Jo Nathan Klein & Je Ssica
Ya nama itu yang tertera di sana, membuat pria itu menggeram. Ia tak habis pikir jika ayahnya benar-benar mengadakan pernikahan. Ben Eddic sudah tak dapat mengerti jalan pikiran ayahnya itu. Ia lelah dengan semua permainan ayahnya itu. Rasanya ia ingin mencoret namanya dari anggota keluarganya jika wanita yang merupakan mantannya dulu akan menjadi ibu tirinya nanti.
Seketika Ben Eddic terserang sakit kepala ketika melihat undangan dan nama yang tertera ditambah dengan banyaknya dokumen yang belum ia koreksi dan ditandatangani. Entah ke berapa kali ia menghela napasnya.
Hingga waktu makan siang pun, Ben Eddic masih sibuk di kursi kehormatannya dan menatapi setiap dokumen yang ada di hadapannya. Walau pun di ruangannya sudah terasa dingin karena AC. Namun Ben Eddic melepaskan jas-nya dan melonggarkan dasinya.
"Ck~ " Ben Eddic kembali menghela napasnya dan memijat dahinya. Bahkan mengabaikan panggilan berkali-kali dari ayahnya. Ia sudah muak dengan semua permainannya. Ingin rasanya ia membanting ponselnya itu ketika ayahnya meneleponnya lagi.
Ben Eddic bahkan hampir lupa jika ia ada meeting penting jika bukan Da Rius yang mengingatkannya. Da Rius merupakan manager perusahaan yang memang sangat sangat bisa diandalkan. Ben Eddic berdiri dari kursinya, menggulung lengan kemejanya hingga batas siku dan keluar dari ruangannya.
***
"Te Ressa ~" Mo Nica memanggil Te Ressa yang tengah mencuci piringnya di dapur. Mo Nica merangkul gadis manis itu sembari mengusap lembut kepalanya.
Te Ressa kini menoleh dan tersenyum pada wanita paruh baya yang masihlah cantik itu. "Ada apa, Bibi Mo Nica?"
"Kau tahu, besok lusa Tuan Jo Nathan akan menikah. Dan kita juga akan menjadi asisten dalam pernikahan itu untuk menghidangkan makanan di sana," jawab So Ra lembut.
"Kau tahu, besok lusa Tuan Jo Nathan akan menikah. Dan kita juga akan menjadi asisten dalam pernikahan itu untuk menghidangkan makanan di sana!" jawab Mo Nica lembut.
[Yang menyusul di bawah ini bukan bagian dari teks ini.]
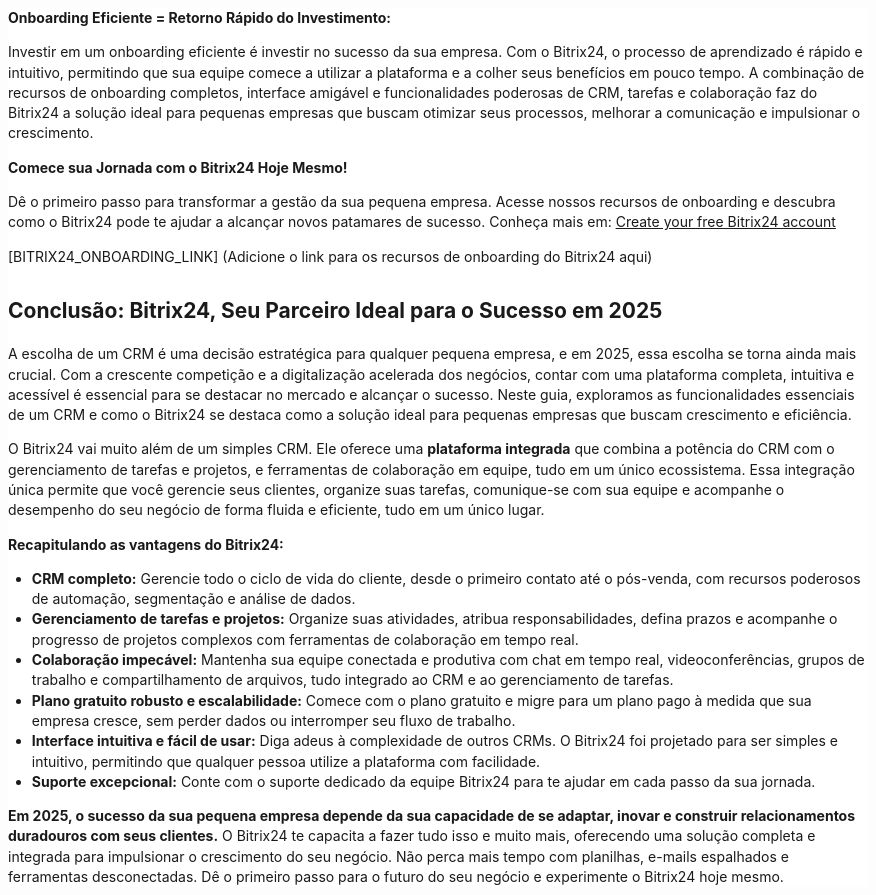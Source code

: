 
**Onboarding Eficiente = Retorno Rápido do Investimento:**

Investir em um onboarding eficiente é investir no sucesso da sua empresa.  Com o Bitrix24, o processo de aprendizado é rápido e intuitivo, permitindo que sua equipe comece a utilizar a plataforma e a colher seus benefícios em pouco tempo.  A combinação de recursos de onboarding completos, interface amigável e funcionalidades poderosas de CRM, tarefas e colaboração faz do Bitrix24 a solução ideal para pequenas empresas que buscam otimizar seus processos, melhorar a comunicação e impulsionar o crescimento.

**Comece sua Jornada com o Bitrix24 Hoje Mesmo!**

Dê o primeiro passo para transformar a gestão da sua pequena empresa.  Acesse nossos recursos de onboarding e descubra como o Bitrix24 pode te ajudar a alcançar novos patamares de sucesso.  Conheça mais em: <a href="https://www.bitrix24.com/create.php?p=25482205&p1=MelhorCRMparaPequenasEmpresasem2025%3AGuiaCompletodeEscolha" rel="noindex nofollow">Create your free Bitrix24 account</a>

[BITRIX24_ONBOARDING_LINK] (Adicione o link para os recursos de onboarding do Bitrix24 aqui)

## Conclusão:  Bitrix24, Seu Parceiro Ideal para o Sucesso em 2025

A escolha de um CRM é uma decisão estratégica para qualquer pequena empresa, e em 2025, essa escolha se torna ainda mais crucial.  Com a crescente competição e a digitalização acelerada dos negócios, contar com uma plataforma completa, intuitiva e acessível é essencial para se destacar no mercado e alcançar o sucesso.  Neste guia, exploramos as funcionalidades essenciais de um CRM e como o Bitrix24 se destaca como a solução ideal para pequenas empresas que buscam crescimento e eficiência.

O Bitrix24 vai muito além de um simples CRM.  Ele oferece uma **plataforma integrada** que combina a potência do CRM com o gerenciamento de tarefas e projetos, e ferramentas de colaboração em equipe, tudo em um único ecossistema.  Essa integração única permite que você gerencie seus clientes, organize suas tarefas, comunique-se com sua equipe e acompanhe o desempenho do seu negócio de forma fluida e eficiente, tudo em um único lugar.

**Recapitulando as vantagens do Bitrix24:**

* **CRM completo:** Gerencie todo o ciclo de vida do cliente, desde o primeiro contato até o pós-venda, com recursos poderosos de automação, segmentação e análise de dados.
* **Gerenciamento de tarefas e projetos:** Organize suas atividades, atribua responsabilidades, defina prazos e acompanhe o progresso de projetos complexos com ferramentas de colaboração em tempo real.
* **Colaboração impecável:**  Mantenha sua equipe conectada e produtiva com chat em tempo real, videoconferências, grupos de trabalho e compartilhamento de arquivos, tudo integrado ao CRM e ao gerenciamento de tarefas.
* **Plano gratuito robusto e escalabilidade:** Comece com o plano gratuito e migre para um plano pago à medida que sua empresa cresce, sem perder dados ou interromper seu fluxo de trabalho.
* **Interface intuitiva e fácil de usar:**  Diga adeus à complexidade de outros CRMs.  O Bitrix24 foi projetado para ser simples e intuitivo, permitindo que qualquer pessoa utilize a plataforma com facilidade.
* **Suporte excepcional:** Conte com o suporte dedicado da equipe Bitrix24 para te ajudar em cada passo da sua jornada.

**Em 2025, o sucesso da sua pequena empresa depende da sua capacidade de se adaptar, inovar e construir relacionamentos duradouros com seus clientes.**  O Bitrix24 te capacita a fazer tudo isso e muito mais, oferecendo uma solução completa e integrada para impulsionar o crescimento do seu negócio.  Não perca mais tempo com planilhas, e-mails espalhados e ferramentas desconectadas.  Dê o primeiro passo para o futuro do seu negócio e experimente o Bitrix24 hoje mesmo.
"Uwaah! Benarkah? Apa aku juga akan ikut Bibi Mo Nica? Aku akan bekerja sebaik mungkin dan tidak akan mengecewakan." Te Ressa tersenyum lebar menghadap Mo Nica.
"Iya Te Ressa sayang, kau juga akan ikut. Jadi persiapkan dirimu, ya, karena tamu Tuan Jo Nathan pasti akan sangat banyak dan tentunya mereka semua dari kalangan kaya raya dan berada. Jadi jangan membuat kesalahan sedikit pun." Mo Nica tersenyum sembari mengelus lengan Te Ressa. "Sekarang lanjutkan pekerjaanmu. Oh iya, makanan Coco dan Yoyo ada di belakang pintu. Kau tinggal ambil saja."
Te Ressa mengangguk dan segera menyelesaikan pekerjaannya mencuci piring. Setelah itu Te Ressa beranjak ke halaman belakang.